When he shrugs off the heavy overcoat of writing program metaphors—a ha-ha is a boundary wall concealed in a ditch, it is...



First novel about a man badly scarred in Vietnam, and scarred by it, who at last begins recovery.

Howard Kapostash can only grunt, so he carries a card explaining his condition: he is of normal intelligence but can’t speak, read, or write. His emotional IQ has always lagged behind, however, and his war experiences have aggravated the problem. He’s still vaguely in love with his high-school sweetheart, Sylvia, even though her life is one of incompetent motherhood and addiction. When Sylvia’s sister forces her into rehab, Howard is pressed into taking care of Sylvia’s nine-year-old son, Ryan, a surly, wounded, and uncommunicative child with whom Howard has only a passing relationship.
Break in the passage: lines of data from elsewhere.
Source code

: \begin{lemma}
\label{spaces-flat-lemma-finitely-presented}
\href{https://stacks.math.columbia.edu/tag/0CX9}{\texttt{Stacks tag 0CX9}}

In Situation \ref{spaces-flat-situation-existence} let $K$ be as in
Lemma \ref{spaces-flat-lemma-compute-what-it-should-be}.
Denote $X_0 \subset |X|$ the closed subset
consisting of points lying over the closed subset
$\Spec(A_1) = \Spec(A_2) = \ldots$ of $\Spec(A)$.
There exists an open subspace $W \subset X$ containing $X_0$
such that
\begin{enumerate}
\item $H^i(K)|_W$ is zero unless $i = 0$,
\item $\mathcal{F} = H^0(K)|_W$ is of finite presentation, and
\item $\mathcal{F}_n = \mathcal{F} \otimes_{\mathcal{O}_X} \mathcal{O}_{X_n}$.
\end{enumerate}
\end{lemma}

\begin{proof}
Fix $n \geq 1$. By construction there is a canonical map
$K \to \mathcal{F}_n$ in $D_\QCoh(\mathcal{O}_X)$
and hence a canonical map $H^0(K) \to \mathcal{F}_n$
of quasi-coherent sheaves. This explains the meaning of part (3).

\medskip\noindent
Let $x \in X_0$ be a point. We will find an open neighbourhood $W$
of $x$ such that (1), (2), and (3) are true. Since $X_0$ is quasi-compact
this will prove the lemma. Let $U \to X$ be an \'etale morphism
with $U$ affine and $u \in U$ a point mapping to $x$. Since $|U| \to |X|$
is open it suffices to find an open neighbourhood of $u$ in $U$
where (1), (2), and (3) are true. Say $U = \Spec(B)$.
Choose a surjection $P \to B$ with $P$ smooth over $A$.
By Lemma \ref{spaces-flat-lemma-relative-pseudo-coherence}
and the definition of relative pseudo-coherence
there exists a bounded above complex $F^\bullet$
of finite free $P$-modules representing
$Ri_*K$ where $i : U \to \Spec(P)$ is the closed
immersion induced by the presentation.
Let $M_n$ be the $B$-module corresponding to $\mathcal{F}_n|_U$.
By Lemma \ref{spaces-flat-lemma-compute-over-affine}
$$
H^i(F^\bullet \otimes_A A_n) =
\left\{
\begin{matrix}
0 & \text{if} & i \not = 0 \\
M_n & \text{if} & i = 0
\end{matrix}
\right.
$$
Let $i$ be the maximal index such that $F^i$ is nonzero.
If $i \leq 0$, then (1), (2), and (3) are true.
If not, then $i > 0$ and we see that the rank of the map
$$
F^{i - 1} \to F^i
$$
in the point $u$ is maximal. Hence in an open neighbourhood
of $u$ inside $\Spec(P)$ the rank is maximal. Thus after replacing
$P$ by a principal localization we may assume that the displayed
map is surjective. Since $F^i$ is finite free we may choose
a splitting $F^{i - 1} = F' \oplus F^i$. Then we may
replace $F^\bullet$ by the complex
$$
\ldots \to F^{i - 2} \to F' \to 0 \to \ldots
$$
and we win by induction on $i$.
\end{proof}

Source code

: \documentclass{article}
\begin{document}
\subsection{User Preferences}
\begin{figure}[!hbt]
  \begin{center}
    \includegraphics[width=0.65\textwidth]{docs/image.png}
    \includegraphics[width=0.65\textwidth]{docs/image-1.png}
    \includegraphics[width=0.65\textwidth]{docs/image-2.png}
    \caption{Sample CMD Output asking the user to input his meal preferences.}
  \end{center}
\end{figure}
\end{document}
Living with him now, though, in the house where Howard once lived with his own emotionally wounded parents, a father-son relationship begins to grow. They share the house, without intimacy or much cordiality, with a Vietnamese-American soup-maker, Laurel, and with the house painters Steve and Harrison, whom Howard calls Nit and Nat. Howard buys Ryan a baseball glove, takes him to the fights, attends his school play. Gradually, emotional barriers fall, and, as the rehab stretches into to weeks, the five become a family, for the first time caring for one another’s well being. Howard, paterfamilias-like, even lends Harrison a suit to attend his father’s funeral. Then Sylvia returns, a new lover in tow, and Howard, after years of disappointment and just weeks of hope, is reduced to a bearlike existence. He lashes out at the new couple in an effort to protect his young and his family, violence that brings him a brief sanitarium sojourn. But the tide has turned. Howard slowly regains his humanity, his emotional life begins unfolding, and his newfound family begins to come back together.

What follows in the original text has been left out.